Task description:
Copy out again, unchanged, the listing below from the line that has "In the $t$-$x$" through the line that has "of the $t$-$x$".

Material to process:
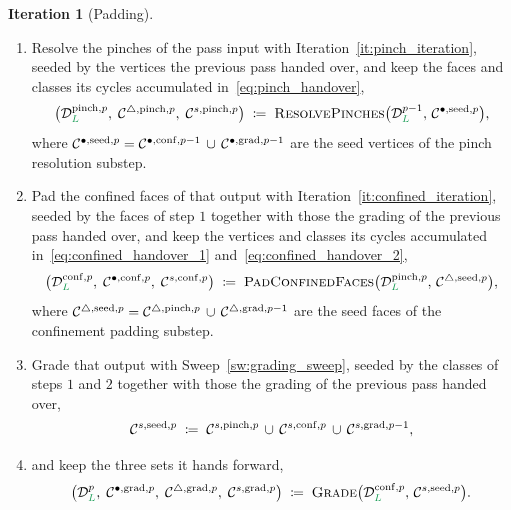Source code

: \documentclass[a4paper, 12pt]{article}
\makeatletter
\DeclareRobustCommand{\candV}[1][]{\mathcal{C}^{\bullet\ifx\@empty#1\@empty\else,#1\fi}}
\DeclareRobustCommand{\candF}[1][]{\mathcal{C}^{\triangle\ifx\@empty#1\@empty\else,#1\fi}}
\DeclareRobustCommand{\candC}[1][]{\mathcal{C}^{s\ifx\@empty#1\@empty\else,#1\fi}}
\newcommand{\green}{\color{ForestGreen}}
\renewcommand{\L}{{\green L}}
\theoremstyle{definition}
\newtheorem{iteration}[theorem]{Iteration}
\theoremstyle{plain}
\numberwithin{equation}{section}
\DeclareRobustCommand{\domseq}[1][]{\mathcal{D}\ifx\@empty#1\@empty\else_{#1}\fi}
\makeatother
\begin{document}
\begin{iteration}[Padding]
    \begin{enumerate}[topsep=3pt, itemsep=-2pt]
    \item Resolve the pinches of the pass input with Iteration~\ref{it:pinch_iteration}, seeded by the vertices the previous pass handed over, and keep the faces and classes its cycles accumulated in~\eqref{eq:pinch_handover},
    \begin{equation}
        \label{eq:pad_step_pinch}
        \big( \domseq[\L]^{\mathrm{pinch},p}, \; \candF[\mathrm{pinch},p], \; \candC[\mathrm{pinch},p] \big) \; \coloneq \; \textsc{ResolvePinches} \big( \domseq[\L]^{p-1}, \, \candV[\mathrm{seed},p] \big) ,
    \end{equation}
    where $\candV[\mathrm{seed},p] = \candV[\mathrm{conf},p-1] \, \cup \, \candV[\mathrm{grad},p-1]$ are the seed vertices of the pinch resolution substep.
    \item Pad the confined faces of that output with Iteration~\ref{it:confined_iteration}, seeded by the faces of step $1$ together with those the grading of the previous pass handed over, and keep the vertices and classes its cycles accumulated in~\eqref{eq:confined_handover_1} and~\eqref{eq:confined_handover_2},
    \begin{equation}
        \label{eq:pad_step_confined}
        \big( \domseq[\L]^{\mathrm{conf},p}, \; \candV[\mathrm{conf},p], \; \candC[\mathrm{conf},p] \big) \; \coloneq \; \textsc{PadConfinedFaces} \big( \domseq[\L]^{\mathrm{pinch},p}, \, \candF[\mathrm{seed},p] \big),
    \end{equation}
    where $\candF[\mathrm{seed},p] =  \candF[\mathrm{pinch},p] \, \cup \, \candF[\mathrm{grad},p-1]$ are the seed faces of the confinement padding substep.
    \item Grade that output with Sweep~\ref{sw:grading_sweep}, seeded by the classes of steps $1$ and $2$ together with those the grading of the previous pass handed over,
    \begin{equation}
        \label{eq:pad_step_grading_seed}
        \candC[\mathrm{seed},p] \; \coloneq \; \candC[\mathrm{pinch},p] \, \cup \, \candC[\mathrm{conf},p] \, \cup \, \candC[\mathrm{grad},p-1] ,
    \end{equation}
    \vspace{-7mm}
    \item[] and keep the three sets it hands forward,
    \begin{equation}
        \label{eq:pad_step_grading}
        \big( \domseq[\L]^{p}, \; \candV[\mathrm{grad},p], \; \candF[\mathrm{grad},p], \; \candC[\mathrm{grad},p] \big) \; \coloneq \; \textsc{Grade} \big( \domseq[\L]^{\mathrm{conf},p}, \, \candC[\mathrm{seed},p] \big) .

\end{equation}
\end{enumerate}
\end{iteration}
\end{document}
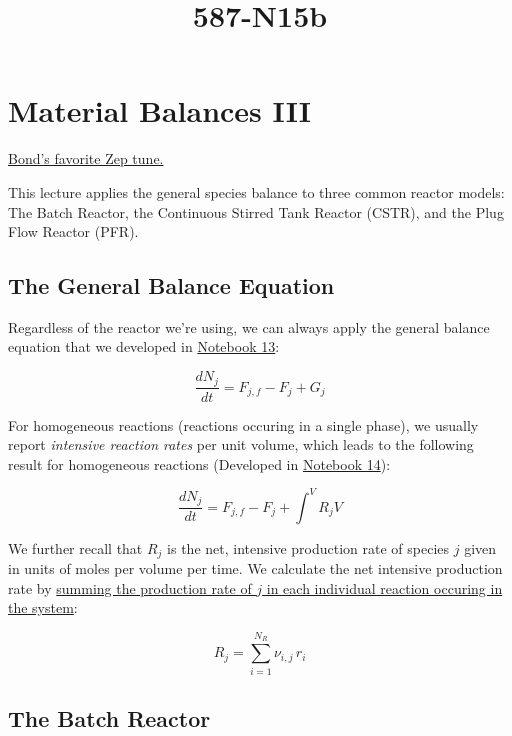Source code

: \documentclass[11pt]{article}
\title{587-N15b}
\begin{document}
    
    \maketitle
    
    

    
    \hypertarget{material-balances-iii}{%
\section{Material Balances III}\label{material-balances-iii}}

\href{https://www.youtube.com/watch?v=TSM0jj-hZtw\&list=RDTSM0jj-hZtw\&start_radio=1}{Bond's
favorite Zep tune.}

This lecture applies the general species balance to three common reactor
models: The Batch Reactor, the Continuous Stirred Tank Reactor (CSTR),
and the Plug Flow Reactor (PFR).

    \hypertarget{the-general-balance-equation}{%
\subsection{The General Balance
Equation}\label{the-general-balance-equation}}

Regardless of the reactor we're using, we can always apply the general
balance equation that we developed in
\href{https://jqbond.github.io/CEN587/Notebooks/587-N13.html\#developing-a-material-balance-for-a-reacting-system}{Notebook
13}:

\[\frac{dN_j}{dt} = F_{j,f} - F_j + G_j\]

For homogeneous reactions (reactions occuring in a single phase), we
usually report \emph{intensive reaction rates} per unit volume, which
leads to the following result for homogeneous reactions (Developed in
\href{https://jqbond.github.io/CEN587/Notebooks/587-N14.html\#doing-this-for-a-real-reactor}{Notebook
14}):

\[\frac{dN_j}{dt} = F_{j,f} - F_j + \int^V R_jV\]

We further recall that \(R_j\) is the net, intensive production rate of
species \(j\) given in units of moles per volume per time. We calculate
the net intensive production rate by
\href{https://jqbond.github.io/CEN587/Notebooks/587-N14.html\#multiple-reactions}{summing
the production rate of \(j\) in each individual reaction occuring in the
system}:

\[R_j = \sum_{i = 1}^{N_R} \nu_{i,j} \, r_i\]

    \hypertarget{the-batch-reactor}{%
\subsection{The Batch Reactor}\label{the-batch-reactor}}
\end{document}
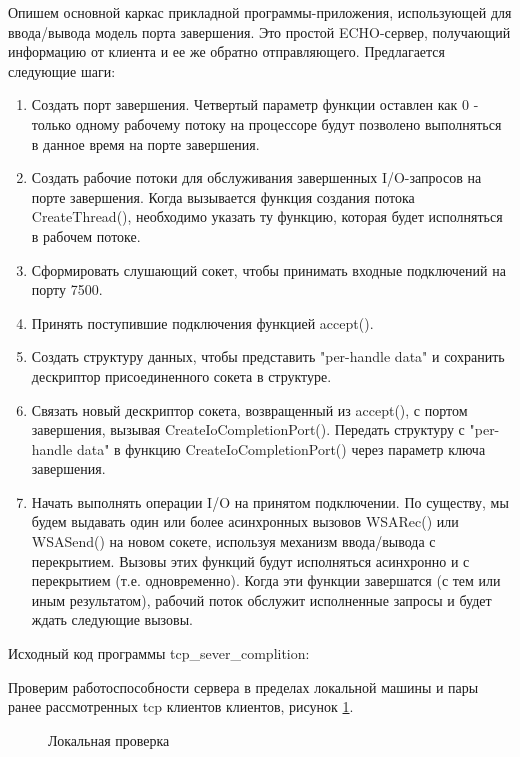 \documentclass[a4paper]{article}
\begin{document}
Опишем основной каркас прикладной программы-приложения, использующей для ввода/вывода модель порта завершения.  Это простой ECHO-сервер, получающий информацию от клиента и ее же обратно отправляющего. Предлагается следующие шаги:
\begin{enumerate}
\item Создать порт завершения. Четвертый параметр функции оставлен как 0 - только одному рабочему потоку на процессоре будут позволено выполняться в данное время на порте завершения.  
\item Создать рабочие потоки для обслуживания завершенных I/O-запросов на порте завершения. Когда вызывается функция создания потока CreateThread(), необходимо  указать ту функцию, которая будет исполняться в рабочем потоке. 
\item Сформировать слушающий сокет, чтобы принимать входные подключений на порту 7500.
\item Принять поступившие подключения функцией accept(). 
\item Создать структуру данных, чтобы представить "per-handle data" и сохранить дескриптор присоединенного сокета в структуре. 
\item Связать новый дескриптор сокета, возвращенный из accept(), с портом завершения,  вызывая CreateIoCompletionPort(). Передать структуру с "per-handle data" в функцию CreateIoCompletionPort() через параметр ключа завершения. 
\item Начать выполнять операции I/O на принятом подключении. По существу, мы будем выдавать один или более асинхронных вызовов WSARec() или WSASend() на новом сокете, используя  механизм ввода/вывода с перекрытием. Вызовы этих функций будут исполняться асинхронно и с перекрытием (т.е. одновременно). Когда эти функции завершатся (с тем или иным результатом), рабочий поток обслужит исполненные запросы и будет ждать следующие вызовы.	
\end{enumerate}

Исходный код программы tcp\_sever\_complition:
	
	
	Проверим работоспособности сервера в пределах локальной машины и пары ранее рассмотренных tcp клиентов клиентов, рисунок \ref{img:tcp_c_local_test}.
	\begin{figure}[h!]
		\caption{Локальная проверка}
		\label{img:tcp_c_local_test}
	\end{figure}
	
\end{document}
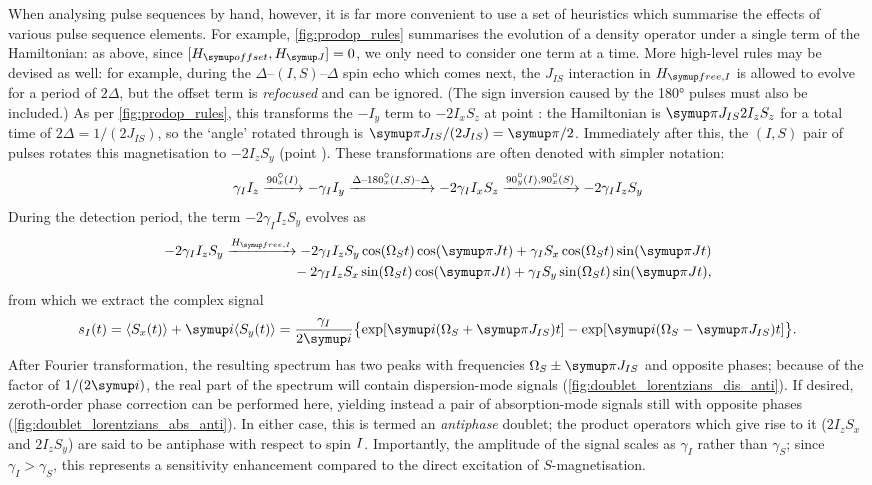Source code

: When analysing pulse sequences by hand, however, it is far more convenient to use a set of heuristics which summarise the effects of various pulse sequence elements.
For example, \cref{fig:prodop_rules} summarises the evolution of a density operator under a single term of the Hamiltonian: as above, since $[\Hoffset, \HJ] = 0$, we only need to consider one term at a time.
More high-level rules may be devised as well: for example, during the $\Delta$--$(I,S)$--$\Delta$ spin echo which comes next, the $J_{IS}$ interaction in $\HfreeI$ is allowed to evolve for a period of $2\Delta$, but the offset term is \textit{refocused} and can be ignored.
(The sign inversion caused by the \ang{180} pulses must also be included.)
As per \cref{fig:prodop_rules}, this transforms the $-I_y$ term to $-2I_xS_z$ at point : the Hamiltonian is $\cpi J_{IS} 2I_zS_z$ for a total time of $2\Delta = 1/(2J_{IS})$, so the `angle' rotated through is $\cpi J_{IS}/(2J_{IS}) = \cpi/2$.
Immediately after this, the $(I,S)$ pair of pulses rotates this magnetisation to $-2I_zS_y$ (point ).
These transformations are often denoted with simpler notation:
\begin{equation}
    \label{eq:inept_prodop}
    \gamma_I I_z
    \xrightarrow{\angang{90}{x}(I)} -\gamma_I I_y
    \xrightarrow{\Delta\text{--}\angang{180}{x}(I,S)\text{--}\Delta} -2\gamma_I I_xS_z
    \xrightarrow{\angang{90}{y}(I),\angang{90}{x}(S)} -2\gamma_I I_zS_y
\end{equation}
During the detection period, the term $-2\gamma_II_zS_y$ evolves as
\begin{align}
    \label{eq:inept_fid_prodop}
    -2\gamma_I I_zS_y \xrightarrow{\HfreeI} -2\gamma_I I_zS_y\cos(\Omega_St)\cos(\cpi Jt) + \gamma_I S_x\cos(\Omega_St)\sin(\cpi Jt) \notag{} \\
    \qquad \qquad {} - 2\gamma_I I_zS_x\sin(\Omega_St)\cos(\cpi Jt) + \gamma_I S_y\sin(\Omega_S t)\sin(\cpi Jt),
\end{align}
from which we extract the complex signal
\begin{equation}
    \label{eq:inept_fid}
    s_I(t) = \langle S_x(t) \rangle + \mi \langle S_y(t) \rangle = \frac{\gamma_I}{2\mi}\bigl\{\exp[\mi(\Omega_S + \cpi J_{IS})t] - \exp[\mi(\Omega_S - \cpi J_{IS})t]\bigr\}.
\end{equation}
After Fourier transformation, the resulting spectrum has two peaks with frequencies $\Omega_S \pm \cpi J_{IS}$ and opposite phases; because of the factor of $1/(2\mi)$, the real part of the spectrum will contain dispersion-mode signals (\cref{fig:doublet_lorentzians_dis_anti}).
If desired, zeroth-order phase correction can be performed here, yielding instead a pair of absorption-mode signals still with opposite phases (\cref{fig:doublet_lorentzians_abs_anti}).
In either case, this is termed an \textit{antiphase} doublet; the product operators which give rise to it ($2I_zS_x$ and $2I_zS_y$) are said to be antiphase with respect to spin $I\/$.
Importantly, the amplitude of the signal scales as $\gamma_I$ rather than $\gamma_S$; since $\gamma_I > \gamma_S$, this represents a sensitivity enhancement compared to the direct excitation of $S$-magnetisation.

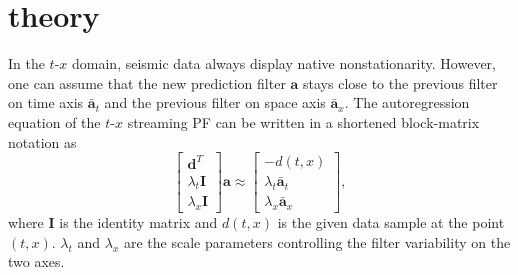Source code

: \section{theory}
In the $t$-$x$ domain, seismic data always display native
nonstationarity. However, one can assume that the new prediction
filter $\mathbf{a}$ stays close to the previous filter on time axis
$\bar{\mathbf{a}}_t$ and the previous filter on space axis
$\bar{\mathbf{a}}_x$. The autoregression equation of the $t$-$x$
streaming PF can be written in a shortened block-matrix notation
\cite[]{Fomel16} as
\begin{equation}
  \label{eq:a}
\left[ \begin{array}{c}
\mathbf{d}^T\\
\lambda_t \mathbf{I}\\
\lambda_x \mathbf{I}
\end{array}\right]
\mathbf{a} \approx
\left[ \begin{array}{c}
-d(t,x)\\
\lambda_t \mathbf{\bar{a}}_t\\
\lambda_x \mathbf{\bar{a}}_x
\end{array}\right],
\end{equation}
where $\mathbf{I}$ is the identity matrix and $d(t,x)$ is the given
data sample at the point $(t,x)$. $\lambda_t$ and $\lambda_x$
are the scale parameters controlling the filter variability on the two
axes.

Output for this task:
In the $t$-$x$ domain, seismic data always display native
nonstationarity. However, one can assume that the new prediction
filter $\mathbf{a}$ stays close to the previous filter on time axis
$\bar{\mathbf{a}}_t$ and the previous filter on space axis
$\bar{\mathbf{a}}_x$. The autoregression equation of the $t$-$x$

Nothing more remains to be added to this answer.